Taking An Undifferentiated Approach
Since budget is often top of mind for small to midsize organizations, many make the mistake of sticking to a single demand generation channel. The logic makes sense. Instead of diluting spend across three channels, pick a favorite and scale. This can work if you’ve identified a highly productive channel, such as Google Search, that provides reliable, financially productive results on a quarter-over-quarter basis.
But putting all of your eggs in one basket is an incredibly risky move, and it also means you’re missing out on communication channels that your prospects and competitors are taking advantage of. If you don’t test out several channels, you’ll never know which ones perform best for your business.
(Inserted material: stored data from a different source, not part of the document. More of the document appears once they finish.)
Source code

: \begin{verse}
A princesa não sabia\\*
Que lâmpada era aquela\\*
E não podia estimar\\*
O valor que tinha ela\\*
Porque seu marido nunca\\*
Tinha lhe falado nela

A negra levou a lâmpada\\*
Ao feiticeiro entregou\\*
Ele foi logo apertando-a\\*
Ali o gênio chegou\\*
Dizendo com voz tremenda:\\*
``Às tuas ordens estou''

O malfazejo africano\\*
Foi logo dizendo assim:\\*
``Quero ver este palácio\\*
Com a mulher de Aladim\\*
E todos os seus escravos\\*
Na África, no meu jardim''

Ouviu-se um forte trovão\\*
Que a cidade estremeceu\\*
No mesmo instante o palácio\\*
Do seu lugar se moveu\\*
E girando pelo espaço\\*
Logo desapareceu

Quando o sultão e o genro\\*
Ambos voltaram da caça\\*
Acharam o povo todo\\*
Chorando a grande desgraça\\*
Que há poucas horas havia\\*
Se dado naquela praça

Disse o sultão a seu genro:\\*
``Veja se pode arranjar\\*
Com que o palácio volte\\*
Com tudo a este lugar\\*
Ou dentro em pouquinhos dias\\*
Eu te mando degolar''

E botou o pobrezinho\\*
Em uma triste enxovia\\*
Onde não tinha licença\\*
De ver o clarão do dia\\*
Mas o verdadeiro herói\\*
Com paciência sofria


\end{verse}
Furthermore, running a differentiated digital marketing strategy is critical as a hedge against risk. Let’s say you’re only running paid search on Google, and you see a sudden downturn in performance driven by an increase in competition and higher costs per click. Well, your firm’s entire lead generation strategy might be at risk, and you’re left scrambling to launch new tests. If you embrace a differentiated approach from the beginning, and allocate a testing budget every month, you’re insulated from the risk and much more agile when shifts happen in the marketplace.
Failing To Test
Testing is a key component of any successful digital marketing initiative, but many firms neglect to properly conduct tests. If you launch ads on LinkedIn, for example, and you only launch a single ad variation that is ultimately unsuccessful, that does not mean the entire channel is not productive. You should be launching several ad and copy variations to make sure you’re getting a wide range of messages out there, and can determine which ones resonate best with your audience.
The same goes for other channels like Google. You must constantly be iterating in order to improve performance, because the digital marketing world champions a culture of testing. Your competitors are constantly tweaking their messaging to make it more engaging, iterating upon their keyword strategy to bring in a more qualified audience, and optimizing their landing pages to increase conversion rates.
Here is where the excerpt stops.